Using smartphones for this type of monitoring enable clinicians to track cognitive function in detail and real-time with multiple evaluations. Also, it may provide insights into daily variations during prolonged time periods outside the clinical settings allowing clinicians and patients to investigate treatment response and response to affective episodes. However, the brief screening tools used in the present study cannot replace full evaluations of cognition, and rapid changes and/or clear deficits should lead to referral for further thorough assessments including evaluation of other secondary causes of cognitive deficits, as suggested by the International Society of Bipolar Disorders Targeting Cognition Task Force (Miskowiak et al. 2018).

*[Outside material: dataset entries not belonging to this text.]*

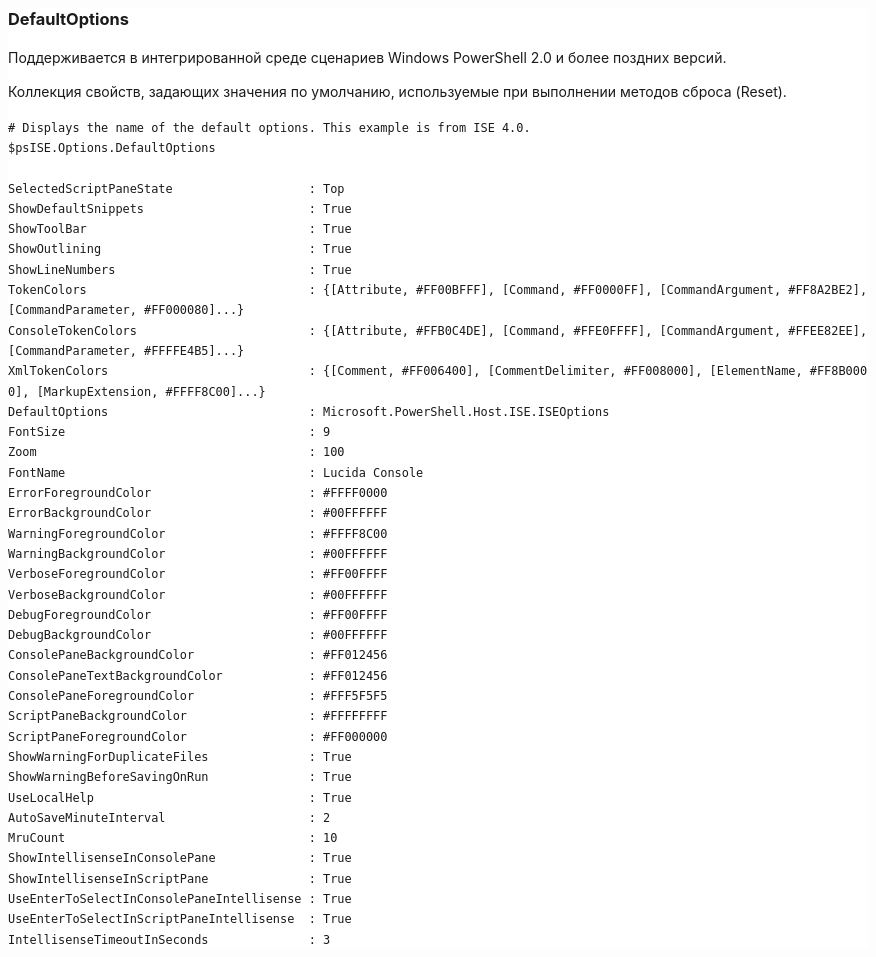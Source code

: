 ###  <a name="a-namedoa-defaultoptions"></a><a name="do"></a> DefaultOptions
  Поддерживается в интегрированной среде сценариев Windows PowerShell 2.0 и более поздних версий.

 Коллекция свойств, задающих значения по умолчанию, используемые при выполнении методов сброса (Reset).

```
# Displays the name of the default options. This example is from ISE 4.0.
$psISE.Options.DefaultOptions

SelectedScriptPaneState                   : Top
ShowDefaultSnippets                       : True
ShowToolBar                               : True
ShowOutlining                             : True
ShowLineNumbers                           : True
TokenColors                               : {[Attribute, #FF00BFFF], [Command, #FF0000FF], [CommandArgument, #FF8A2BE2], [CommandParameter, #FF000080]...}
ConsoleTokenColors                        : {[Attribute, #FFB0C4DE], [Command, #FFE0FFFF], [CommandArgument, #FFEE82EE], [CommandParameter, #FFFFE4B5]...}
XmlTokenColors                            : {[Comment, #FF006400], [CommentDelimiter, #FF008000], [ElementName, #FF8B0000], [MarkupExtension, #FFFF8C00]...}
DefaultOptions                            : Microsoft.PowerShell.Host.ISE.ISEOptions
FontSize                                  : 9
Zoom                                      : 100
FontName                                  : Lucida Console
ErrorForegroundColor                      : #FFFF0000
ErrorBackgroundColor                      : #00FFFFFF
WarningForegroundColor                    : #FFFF8C00
WarningBackgroundColor                    : #00FFFFFF
VerboseForegroundColor                    : #FF00FFFF
VerboseBackgroundColor                    : #00FFFFFF
DebugForegroundColor                      : #FF00FFFF
DebugBackgroundColor                      : #00FFFFFF
ConsolePaneBackgroundColor                : #FF012456
ConsolePaneTextBackgroundColor            : #FF012456
ConsolePaneForegroundColor                : #FFF5F5F5
ScriptPaneBackgroundColor                 : #FFFFFFFF
ScriptPaneForegroundColor                 : #FF000000
ShowWarningForDuplicateFiles              : True
ShowWarningBeforeSavingOnRun              : True
UseLocalHelp                              : True
AutoSaveMinuteInterval                    : 2
MruCount                                  : 10
ShowIntellisenseInConsolePane             : True
ShowIntellisenseInScriptPane              : True
UseEnterToSelectInConsolePaneIntellisense : True
UseEnterToSelectInScriptPaneIntellisense  : True
IntellisenseTimeoutInSeconds              : 3

```
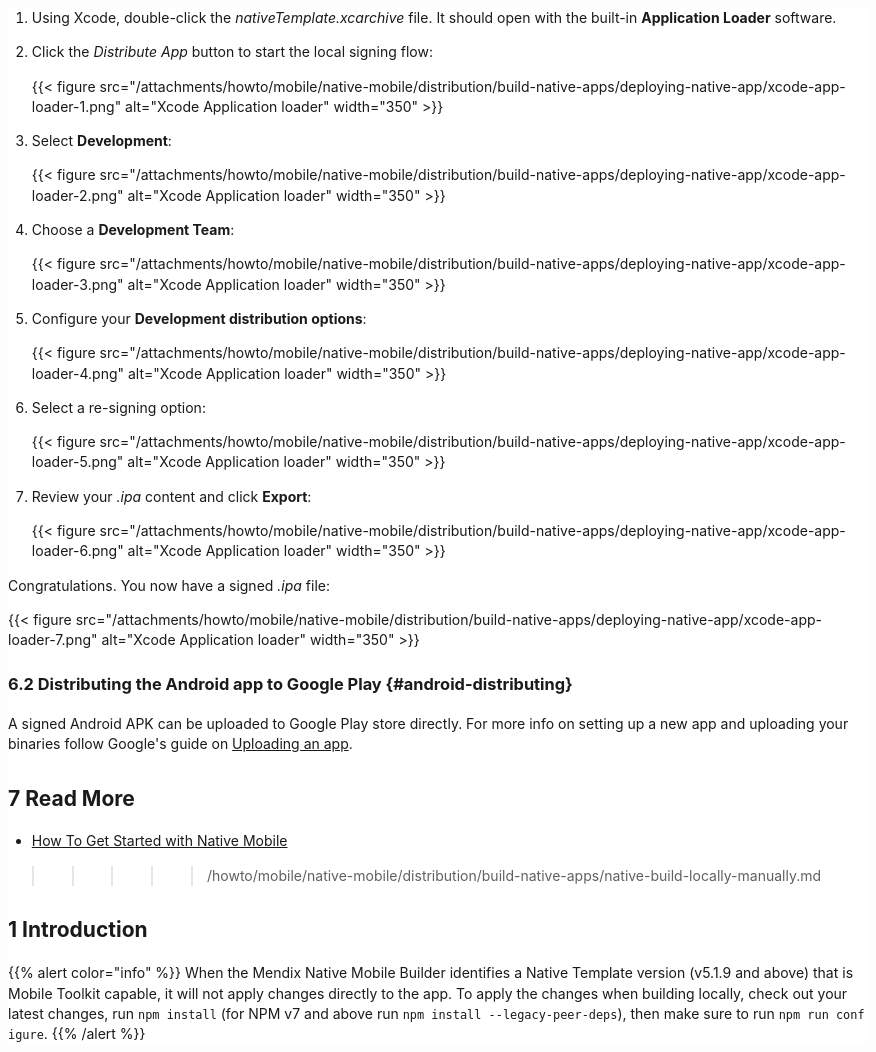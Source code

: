 1. Using Xcode, double-click the *nativeTemplate.xcarchive* file. It should open with the built-in **Application Loader** software.
1.  Click the *Distribute App* button to start the local signing flow:

	{{< figure src="/attachments/howto/mobile/native-mobile/distribution/build-native-apps/deploying-native-app/xcode-app-loader-1.png" alt="Xcode Application loader"   width="350"  >}}

1.  Select **Development**:

	{{< figure src="/attachments/howto/mobile/native-mobile/distribution/build-native-apps/deploying-native-app/xcode-app-loader-2.png" alt="Xcode Application loader"   width="350"  >}}

1.  Choose a **Development Team**:

	{{< figure src="/attachments/howto/mobile/native-mobile/distribution/build-native-apps/deploying-native-app/xcode-app-loader-3.png" alt="Xcode Application loader"   width="350"  >}}

1.  Configure your **Development distribution options**:

	{{< figure src="/attachments/howto/mobile/native-mobile/distribution/build-native-apps/deploying-native-app/xcode-app-loader-4.png" alt="Xcode Application loader"   width="350"  >}}

1.  Select a re-signing option:

	{{< figure src="/attachments/howto/mobile/native-mobile/distribution/build-native-apps/deploying-native-app/xcode-app-loader-5.png" alt="Xcode Application loader"   width="350"  >}}

1.  Review your *.ipa* content and click **Export**:

	{{< figure src="/attachments/howto/mobile/native-mobile/distribution/build-native-apps/deploying-native-app/xcode-app-loader-6.png" alt="Xcode Application loader"   width="350"  >}}

Congratulations. You now have a signed *.ipa* file:

{{< figure src="/attachments/howto/mobile/native-mobile/distribution/build-native-apps/deploying-native-app/xcode-app-loader-7.png" alt="Xcode Application loader"   width="350"  >}}

### 6.2 Distributing the Android app to Google Play {#android-distributing}

A signed Android APK can be uploaded to Google Play store directly. For more info on setting up a new app and uploading your binaries follow Google's guide on [Uploading an app](https://support.google.com/googleplay/android-developer/answer/113469?hl=en).

## 7 Read More

* [How To Get Started with Native Mobile](/howto/mobile/getting-started-with-native-mobile/)


>>>>> /howto/mobile/native-mobile/distribution/build-native-apps/native-build-locally-manually.md

## 1 Introduction

{{% alert color="info" %}}
When the Mendix Native Mobile Builder identifies a Native Template version (v5.1.9 and above) that is Mobile Toolkit capable, it will not apply changes directly to the app. To apply the changes when building locally, check out your latest changes, run `npm install` (for NPM v7 and above run `npm install --legacy-peer-deps`), then make sure to run `npm run configure`.
{{% /alert %}}
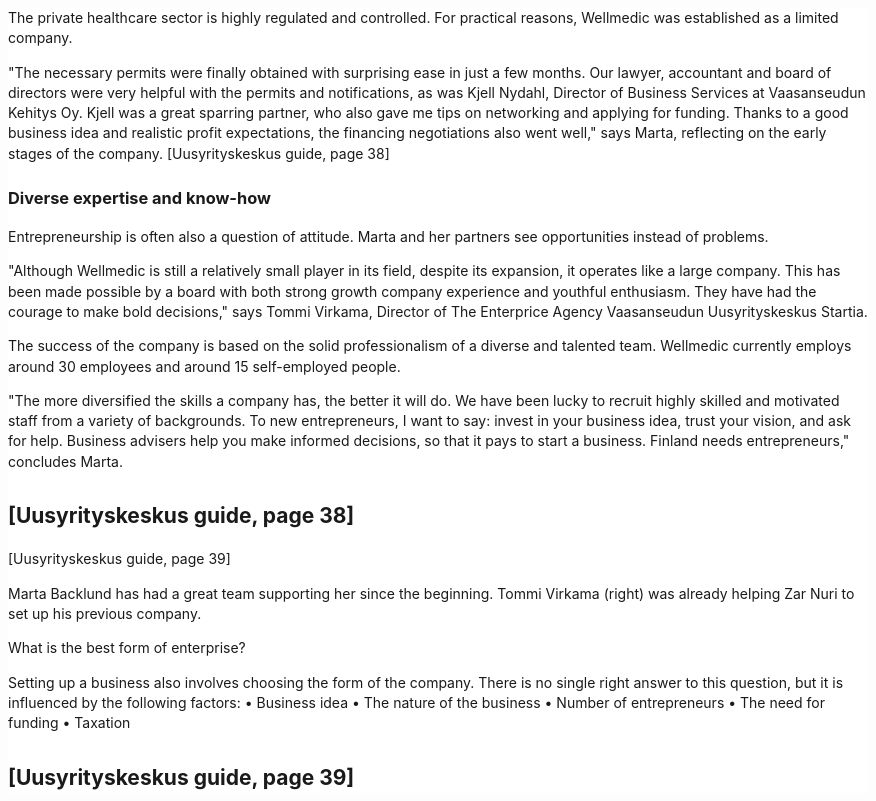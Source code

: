 The private healthcare sector is highly regulated and controlled. For practical reasons, Wellmedic was established as a limited company.

"The necessary permits were finally obtained with surprising ease in just a few months. Our lawyer, accountant and board of directors were very helpful with the permits and notifications, as was Kjell Nydahl, Director of Business Services at Vaasanseudun Kehitys Oy. Kjell was a great sparring partner, who also gave me tips on networking and applying for funding. Thanks to a good business idea and realistic profit expectations, the financing negotiations also went well," says Marta, reflecting on the early stages of the company.
[Uusyrityskeskus guide, page 38]
### Diverse expertise and know-how

Entrepreneurship is often also a question of attitude. Marta and her partners see opportunities instead of problems.

"Although Wellmedic is still a relatively small player in its field, despite its expansion, it operates like a large company. This has been made possible by a board with both strong growth company experience and youthful enthusiasm. They have had the courage to make bold decisions," says Tommi Virkama, Director of The Enterprice Agency Vaasanseudun Uusyrityskeskus Startia.

The success of the company is based on the solid professionalism of a diverse and talented team. Wellmedic currently employs around 30 employees and around 15 self-employed people.

"The more diversified the skills a company has, the better it will do. We have been lucky to recruit highly skilled and motivated staff from a variety of backgrounds. To new entrepreneurs, I want to say: invest in your business idea, trust your vision, and ask for help. Business advisers help you make informed decisions, so that it pays to start a business. Finland needs entrepreneurs," concludes Marta.

[Uusyrityskeskus guide, page 38]
---

[Uusyrityskeskus guide, page 39]

Marta Backlund has had a great team 
supporting her since the beginning. Tommi 
Virkama (right) was already helping Zar Nuri 
to set up his previous company.

What is the best form 
of enterprise?

Setting up a business also involves 
choosing the form of the company. 
There is no single right answer to 
this question, but it is influenced by 
the following factors:
• Business idea
• The nature of the business
• Number of entrepreneurs
• The need for funding
• Taxation

[Uusyrityskeskus guide, page 39]
---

Overall, the present study stresses the importance of considering subjective cognitive problems as relevant for intervention decisions and focusing on stress, quality of life and psychosocial functioning even when no objective impairments are detectable. This seems to be important even when no affective symptoms are present as these are not necessarily the reason for subjective cognitive problems.

Advantages

The patients included from the two RCTs in the present study were clinically well characterized and were receiving treatment or had received treatment at the Copenhagen Clinic for Affective Disorders, Denmark. During the studies the majority of patients were in full or partly on remission, and thus the cognitive impairments as well as the increased levels of stress, and decreased quality of life and functioning were not due to affective symptoms. The clinical evaluations were conducted multiple times during follow-up by experienced researchers with a specific knowledge within bipolar disorder. Also, the objectively measured cognitive function, functional capacity, depressive and manic symptoms were conducted rater-blinded, since the researchers did not have access to the smartphone data. Further adding to increase the internal validity of the finding of no association between daily patient-evaluated cognitive function measured using smartphones and objectively-measured cognitive function measured using the SCIP, similarly no association was found between subjective measure of cognition using the CPFQ and the observer-based SCIP.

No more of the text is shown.